In the next stage of growth, services such as tourism and shipping will play a bigger role in Qingdao than manufacturing. In the last five years, the services sector has grown from 36 per cent to 39 per cent of the city's GDP, at the expense of agriculture. This has created jobs for workers laid off by textiles and other distressed state firms.
Qingdao has great potential in tourism, given its scenic setting, clean beaches and mild climate. In 2000, it received 12.9m Chinese tourists and 260,000 foreign visitors (mainly businessmen from South Korea and Japan), who generated Yn10bn of revenue. To generate more tourist interest, Qingdao organises a number of festivals. The star attraction is the annual beer festival, held each August. In 2001, 1.3m visitors came for the cheap beer and the festivities.
Shipping is another high-growth industry, with the cargo business registering doubledigit growth annually in recent years. Last year, Qingdao handled 4.9m tonnes of cargo, 18.8 per cent more than in 1999. The port is now China's seventh largest and is its third largest container port.
Another source of growth is predicted to come from foreign companies, which have increased their investment steadily in Qingdao. By July 2001, there were 10,748 foreign- funded firms, with a combined utilised investment of US$8.9bn in the city.
Among these firms is Lucent Technologies' Qingdao Power Systems Co, which has been producing wireless power equipment for the China market since its inception in 1996. P&O Steam Navigation Co of the UK has a US$21m agreement with Qingdao Port Office to develop the second phase of Qingdao's Qianwan container terminal. Jusco and Carrefour, two retail giants, have set up outlets in downtown Qingdao. There are also many small and medium-sized firms from South Korea, involved in textiles, trading, auto parts, catering and other small-time businesses.

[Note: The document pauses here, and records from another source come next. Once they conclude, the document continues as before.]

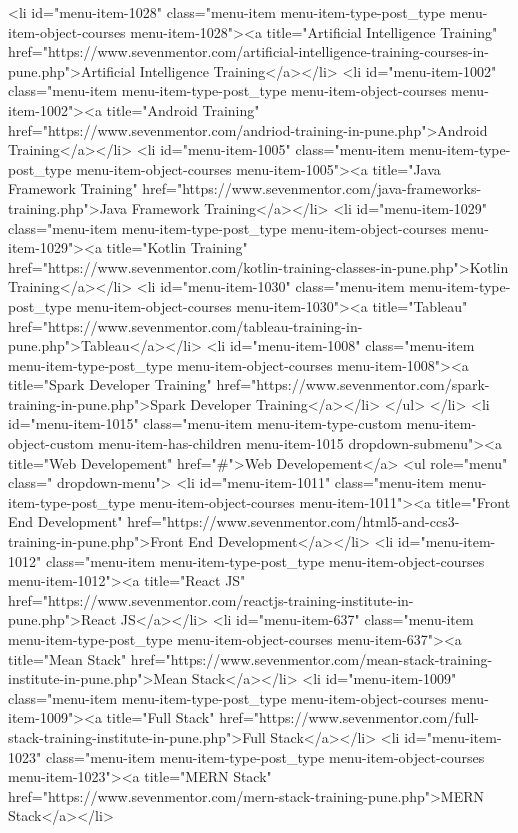 {<li id="menu-item-1028" class="menu-item menu-item-type-post_type menu-item-object-courses menu-item-1028"><a title="Artificial Intelligence Training" href="https://www.sevenmentor.com/artificial-intelligence-training-courses-in-pune.php">Artificial Intelligence Training</a></li>
<li id="menu-item-1002" class="menu-item menu-item-type-post_type menu-item-object-courses menu-item-1002"><a title="Android Training" href="https://www.sevenmentor.com/andriod-training-in-pune.php">Android Training</a></li>
<li id="menu-item-1005" class="menu-item menu-item-type-post_type menu-item-object-courses menu-item-1005"><a title="Java Framework Training" href="https://www.sevenmentor.com/java-frameworks-training.php">Java Framework Training</a></li>
<li id="menu-item-1029" class="menu-item menu-item-type-post_type menu-item-object-courses menu-item-1029"><a title="Kotlin Training" href="https://www.sevenmentor.com/kotlin-training-classes-in-pune.php">Kotlin Training</a></li>
<li id="menu-item-1030" class="menu-item menu-item-type-post_type menu-item-object-courses menu-item-1030"><a title="Tableau" href="https://www.sevenmentor.com/tableau-training-in-pune.php">Tableau</a></li>
<li id="menu-item-1008" class="menu-item menu-item-type-post_type menu-item-object-courses menu-item-1008"><a title="Spark Developer Training" href="https://www.sevenmentor.com/spark-training-in-pune.php">Spark Developer Training</a></li>
</ul>
</li>
<li id="menu-item-1015" class="menu-item menu-item-type-custom menu-item-object-custom menu-item-has-children menu-item-1015 dropdown-submenu"><a title="Web Developement" href="#">Web Developement</a>
<ul role="menu" class=" dropdown-menu">
<li id="menu-item-1011" class="menu-item menu-item-type-post_type menu-item-object-courses menu-item-1011"><a title="Front End Development" href="https://www.sevenmentor.com/html5-and-ccs3-training-in-pune.php">Front End Development</a></li>
<li id="menu-item-1012" class="menu-item menu-item-type-post_type menu-item-object-courses menu-item-1012"><a title="React JS" href="https://www.sevenmentor.com/reactjs-training-institute-in-pune.php">React JS</a></li>
<li id="menu-item-637" class="menu-item menu-item-type-post_type menu-item-object-courses menu-item-637"><a title="Mean Stack" href="https://www.sevenmentor.com/mean-stack-training-institute-in-pune.php">Mean Stack</a></li>
<li id="menu-item-1009" class="menu-item menu-item-type-post_type menu-item-object-courses menu-item-1009"><a title="Full Stack" href="https://www.sevenmentor.com/full-stack-training-institute-in-pune.php">Full Stack</a></li>
<li id="menu-item-1023" class="menu-item menu-item-type-post_type menu-item-object-courses menu-item-1023"><a title="MERN Stack" href="https://www.sevenmentor.com/mern-stack-training-pune.php">MERN Stack</a></li>
}

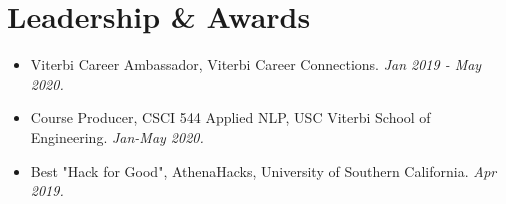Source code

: \documentclass[letterpaper,10pt]{article}
\newcommand{\activity}[2]{
    \item #1 \emph{#2}
}
\newcommand{\bulletsBegin}{
    \vspace{1pt}
    \begin{minipage}{17.6cm}
    \begin{itemize}[leftmargin=0.6cm]
    \setlength\itemsep{-0.1em}
}
\newcommand{\bulletsEnd}{
    \end{itemize}\vspace{0pt}
    \end{minipage}
}
\begin{document}
    \section{Leadership \& Awards}

    \bulletsBegin
        \activity{Viterbi Career Ambassador, Viterbi Career Connections.}
        {Jan 2019 - May 2020.}
        \vspace{-3pt}
        \activity{Course Producer, CSCI 544 Applied NLP, USC Viterbi School of Engineering.}
        {Jan-May 2020.}
        \vspace{-3pt}
        \activity{Best "Hack for Good", AthenaHacks, University of Southern California.}
        {Apr 2019.}
        \vspace{-2pt}
    \bulletsEnd

\end{document}
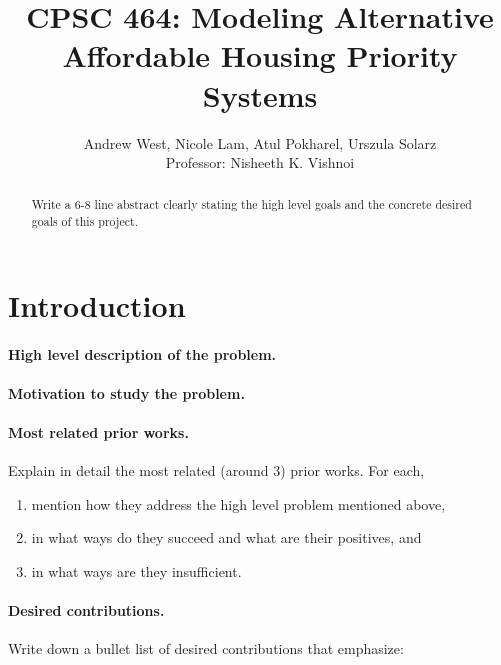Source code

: \documentclass[11pt]{article}
\title{\bf CPSC 464: Modeling Alternative Affordable Housing Priority Systems}
\author{Andrew West, Nicole Lam, Atul Pokharel, Urszula Solarz \\
Professor: Nisheeth K. Vishnoi
}
\begin{document}
\maketitle
 
\begin{abstract}

Write a 6-8 line abstract clearly stating the high level goals and the concrete desired goals of this project. 
  
\end{abstract}


\newpage



\tableofcontents

\newpage

\section{Introduction}

\paragraph{High level description of the problem.}

\paragraph{Motivation to study the problem.}

\paragraph{Most related prior works.}
Explain in detail the most related (around 3) prior works. For each, 

\begin{enumerate}
\item  mention how they address the high level problem mentioned above,

\item in what ways do they succeed and what are their positives, and

\item in what ways are they insufficient.

\end{enumerate}


\paragraph{Desired contributions.}
Write down a bullet list of desired contributions that emphasize:
\end{document}
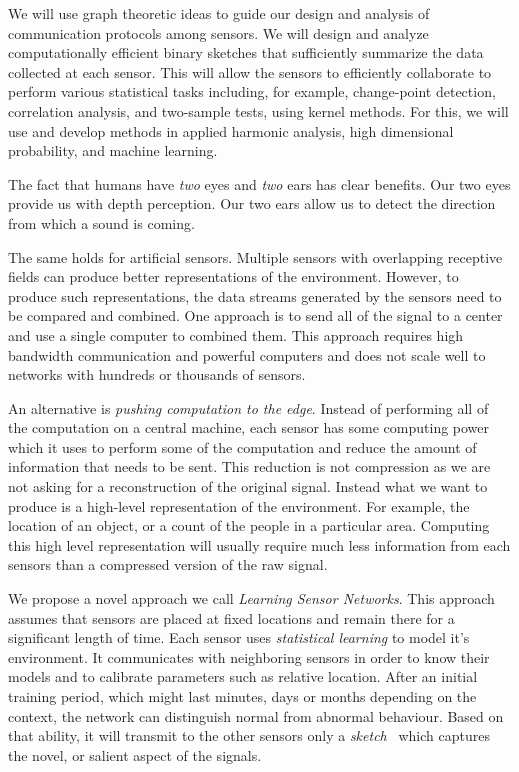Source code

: \documentclass{article}
\begin{document}
We will use graph theoretic ideas to guide our design and analysis of communication protocols among sensors. We will design and analyze computationally efficient binary sketches that sufficiently summarize the data collected at each sensor. This will allow the sensors to efficiently collaborate to perform various statistical tasks including, for example, change-point detection, correlation analysis, and two-sample tests, using kernel methods. For this, we will use and develop methods in applied harmonic analysis, high dimensional probability, and machine learning.   






\iffalse The fact that humans have {\em two} eyes and {\em two} ears has clear
benefits. Our two eyes provide us with depth perception. Our two ears
allow us to detect the direction from which a sound is coming.

The same holds for artificial sensors. Multiple sensors with
overlapping receptive fields can produce better representations of the
environment. However, to produce such representations, the data
streams generated by the sensors need to be compared and combined. One
approach is to send all of the signal to a center and use a single
computer to combined them. This approach requires high bandwidth
communication and powerful computers and does not scale well to
networks with hundreds or thousands of sensors.

An alternative is {\em pushing computation to the edge}. Instead of
performing all of the computation on a central machine, each sensor
has some computing power which it uses to perform some of the
computation and reduce the amount of information that needs to be
sent. This reduction is not compression as we are not asking for a
reconstruction of the original signal. Instead what we want to produce
is a high-level representation of the environment. For example, the
location of an object, or a count of the people in a particular
area. Computing this high level representation will usually require
much less information from each sensors than a compressed version of
the raw signal.

We propose a novel approach we call {\em Learning Sensor Networks}.
This approach assumes that sensors are placed at fixed locations and
remain there for a significant length of time.  Each sensor uses {\em
  statistical learning} to model it's environment. It communicates
with neighboring sensors in order to know their models and to
calibrate parameters such as relative location. After an initial
training period, which might last minutes, days or months depending on
the context, the network can distinguish normal from abnormal
behaviour. Based on that ability, it will transmit to the other
sensors only a {\em sketch}~\cite{rahimi2008random} which captures the novel, or
salient aspect of the signals.
\end{document}
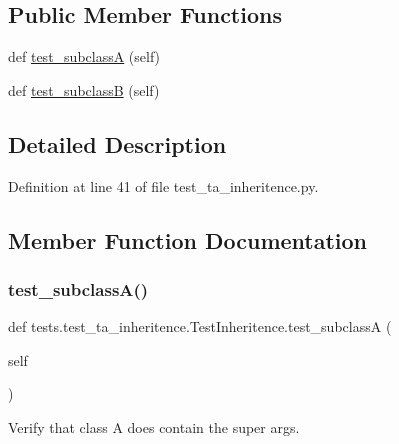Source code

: \subsection*{Public Member Functions}
\begin{DoxyCompactItemize}
\item 
def \hyperlink{classtests_1_1test__ta__inheritence_1_1TestInheritence_acf9dc743befc9912294b89b31f393846}{test\+\_\+subclassA} (self)
\item 
def \hyperlink{classtests_1_1test__ta__inheritence_1_1TestInheritence_a3bed049c4393b8c6c8a9afbe550f7893}{test\+\_\+subclassB} (self)
\end{DoxyCompactItemize}


\subsection{Detailed Description}


Definition at line 41 of file test\+\_\+ta\+\_\+inheritence.\+py.



\subsection{Member Function Documentation}
\mbox{\label{classtests_1_1test__ta__inheritence_1_1TestInheritence_acf9dc743befc9912294b89b31f393846}} 
\subsubsection{\texorpdfstring{test\+\_\+subclass\+A()}{test\_subclassA()}}
{\footnotesize\ttfamily def tests.\+test\+\_\+ta\+\_\+inheritence.\+Test\+Inheritence.\+test\+\_\+subclassA (\begin{DoxyParamCaption}\item[{}]{self }\end{DoxyParamCaption})}

\begin{DoxyVerb}Verify that class A does contain the super args.
\end{DoxyVerb}
 

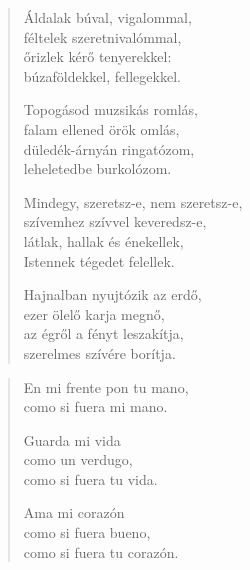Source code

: \documentclass[11pt]{extbook}
\newcommand*{\centeredornament}{\centerline{\pgfornament[width=6cm]{88}}}
\begin{document}
\newpage

\vspace*{-15mm}
\centeredornament



\begin{verse}
  Áldalak búval, vigalommal, \\
  féltelek szeretnivalómmal, \\
  őrizlek kérő tenyerekkel: \\
  búzaföldekkel, fellegekkel.

  Topogásod muzsikás romlás, \\
  falam ellened örök omlás, \\
  düledék-árnyán ringatózom, \\
  leheletedbe burkolózom.

  Mindegy, szeretsz-e, nem szeretsz-e, \\
  szívemhez szívvel keveredsz-e, \\
  látlak, hallak és énekellek, \\
  Istennek tégedet felellek.

  Hajnalban nyujtózik az erdő, \\
  ezer ölelő karja megnő, \\
  az égről a fényt leszakítja, \\
  szerelmes szívére borítja.
\end{verse}

\newpage

\vspace*{-15mm}
\centeredornament



\begin{verse}
  En mi frente pon tu mano, \\
  como si fuera mi mano.

  Guarda mi vida \\
  como un verdugo, \\
  como si fuera tu vida.

  Ama mi corazón \\
  como si fuera bueno, \\
  como si fuera tu corazón.
\end{verse}

\newpage

\vspace*{-15mm}
\centeredornament
\end{document}
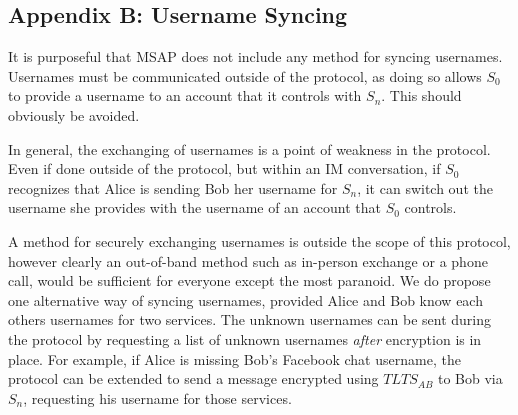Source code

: \documentclass[twoside,10pt]{article}
\begin{document}
\begin{multicols}{2}
\section{Appendix B: Username Syncing}
It is purposeful that MSAP does not include any method for syncing usernames.  Usernames must be communicated outside of the protocol, as doing so allows $S_0$ to provide a username to an account that it controls with $S_n$.  This should obviously be avoided.

In general, the exchanging of usernames is a point of weakness in the protocol.  Even if done outside of the protocol, but within an IM conversation, if $S_0$ recognizes that Alice is sending Bob her username for $S_n$, it can switch out the username she provides with the username of an account that $S_0$ controls.

A method for securely exchanging usernames is outside the scope of this protocol, however clearly an out-of-band method such as in-person exchange or a phone call, would be sufficient for everyone except the most paranoid.  We do propose one alternative way of syncing usernames, provided Alice and Bob know each others usernames for two services.  The unknown usernames can be sent during the protocol by requesting a list of unknown usernames \emph{after} encryption is in place.  For example, if Alice is missing Bob's Facebook chat username, the protocol can be extended to send a message encrypted using $TLTS_{AB}$ to Bob via $S_n$, requesting his username for those services.




\end{multicols}
\end{document}
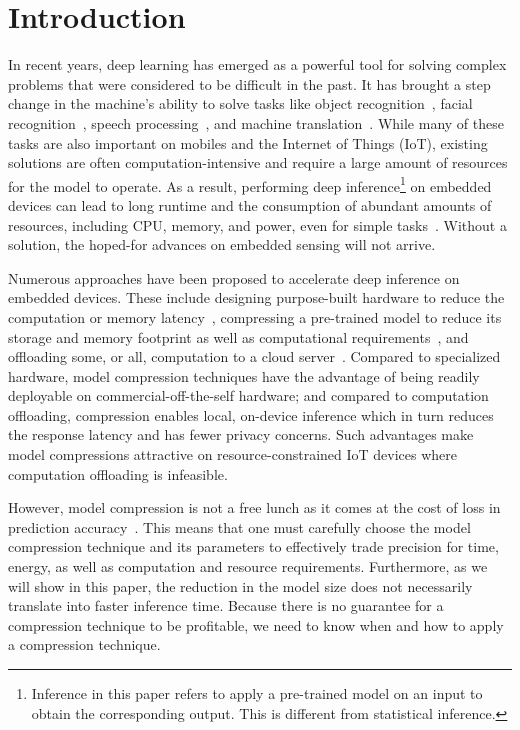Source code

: \section{Introduction}
In recent years, deep learning has emerged as a powerful tool for solving complex problems that were considered to be difficult in the
past. It has brought a step change in the machine's ability to solve tasks like object recognition~\cite{donahue14,he2016deep}, facial
recognition~\cite{parkhi2015deep,sun2014deep}, speech processing~\cite{pmlrv48amodei16}, and machine translation~\cite{bahdanau2014neural}.
While many of these tasks are also important on mobiles and the Internet of Things (IoT), existing solutions are often
computation-intensive and require a large amount of resources for the model to operate. As a result, performing deep
inference\footnote{Inference in this paper refers to apply a pre-trained model on an input to obtain the corresponding output. This is
different from statistical inference.} on embedded devices can lead to long runtime and the consumption of abundant amounts of resources,
including CPU, memory, and power, even for simple tasks~\cite{CanzianiPC16}. Without a solution,
 the hoped-for advances on embedded sensing will not arrive.


Numerous approaches have been proposed to accelerate deep inference on embedded devices. These include designing purpose-built hardware to
reduce the computation or memory latency~\cite{georgiev2017low}, compressing a pre-trained model to reduce its storage and memory footprint
as well as computational requirements~\cite{Han:2016:EEI:3001136.3001163}, and offloading some, or all, computation to a cloud
server~\cite{Kang2017neurosurgeon,teerapittayanon2017distributed}. Compared to specialized hardware, model compression techniques have the
advantage of being readily deployable on commercial-off-the-self hardware; and compared to computation offloading, compression enables
local, on-device inference which in turn reduces the response latency and has fewer privacy concerns. Such advantages make model
compressions attractive on resource-constrained IoT devices where computation offloading is infeasible.


However, model compression is not a free lunch as it comes at the cost of loss in prediction accuracy~\cite{Cheng2017A}. This means that
one must carefully choose the model compression technique and its parameters to effectively trade precision for time, energy, as well as
computation and resource requirements. Furthermore, as we will show in this paper, the reduction in the model size does not necessarily
translate into faster inference time. Because there is no guarantee for a compression technique to be profitable, we need to know when and
how to apply a compression technique.

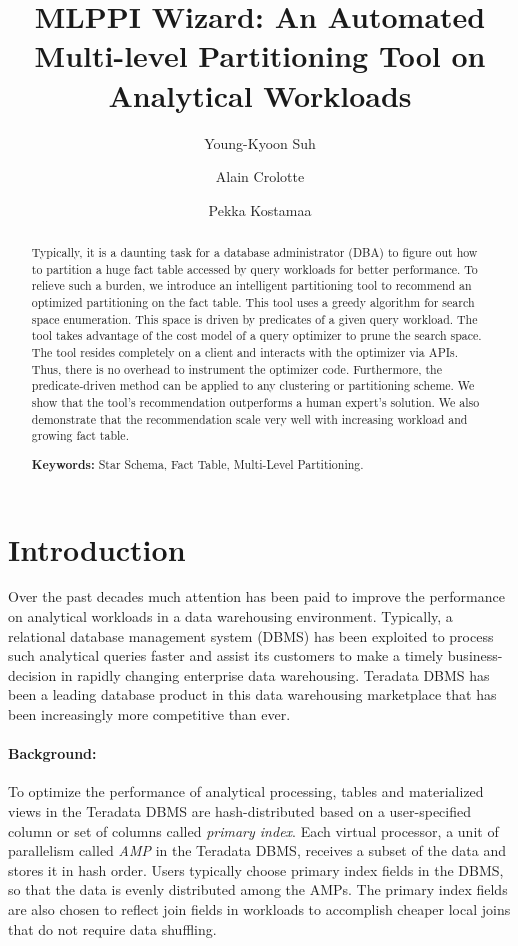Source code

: \documentclass[runningheads]{comsis2}
\title{MLPPI Wizard: An Automated Multi-level Partitioning Tool on Analytical Workloads}
\author{Young-Kyoon Suh\inst{1} \and Alain Crolotte\inst{2} \and Pekka Kostamaa\inst{2}}
\institute{Department of Computer Science, The University of Arizona, Tucson, AZ 85721, USA\\ 
  \email{yksuh@cs.arizona.edu}
  \and
  Teradata Corporation, El Segundo, CA 90245, USA\\
  \email{\{alain.crolotte,pekka.kostamaa\}@teradata.com}
}
\begin{document}
\maketitle

\begin{abstract} 
Typically, it is a daunting task for a database administrator (DBA) to figure out how to partition a huge fact table accessed by query workloads for better performance. To relieve such a burden, we introduce an intelligent partitioning tool to recommend an optimized partitioning on the fact table. This tool uses a greedy algorithm for search space enumeration. This space is driven by predicates of a given query workload. The tool takes advantage of the cost model of a query optimizer to prune the search space. The tool resides completely on a client and interacts with the optimizer via APIs. Thus, there is no overhead to instrument the optimizer code. Furthermore, the predicate-driven method can be applied to any clustering or partitioning scheme. We show that the tool's recommendation outperforms a human expert's solution. We also demonstrate that the recommendation scale very well with increasing workload and growing fact table.

\vspace{6pt}\textbf{Keywords:} Star Schema, Fact Table, Multi-Level Partitioning.
\end{abstract}

\section{Introduction}
\label{sec:intro}

Over the past decades much attention has been paid 
to improve the performance on analytical workloads in a data warehousing environment. 
Typically, a relational database management system (\hbox{DBMS}) 
has been exploited to process such analytical queries faster 
and assist its customers to make a timely business-decision in 
rapidly changing enterprise data warehousing.
Teradata DBMS has been a leading database product in this data warehousing marketplace 
that has been increasingly more competitive than ever.


\paragraph{Background:} 
To optimize the performance of analytical processing, 
tables and materialized views in the Teradata DBMS are hash-distributed based 
on a user-specified column or set of columns called {\em primary index}. 
Each virtual processor, a unit of parallelism called {\em AMP} in 
the \hbox{Teradata} \hbox{DBMS}, 
receives a subset of the data and stores it in hash order. 
Users typically choose primary index fields in the DBMS, 
so that the data is evenly distributed among the AMPs. 
The primary index fields are also chosen to reflect join fields 
in workloads to accomplish cheaper local joins that do not require data shuffling. 
\end{document}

Other foreign firms are targeting Qingdao's expected investment in public projects built in advance of the Olympics. "We will participate in upcoming tenders for projects such as the expansion of the airport and the new subway," says Yin Tong, a Siemens manager in Qingdao
Even small-time investors like Lin Kuangju, a Taiwanese businessman selling power-charging devices for mobile phones, plans to do more business in Qingdao. "The market in the south is getting too competitive," he says. "Qingdao could be a good base for doing business in the north-east."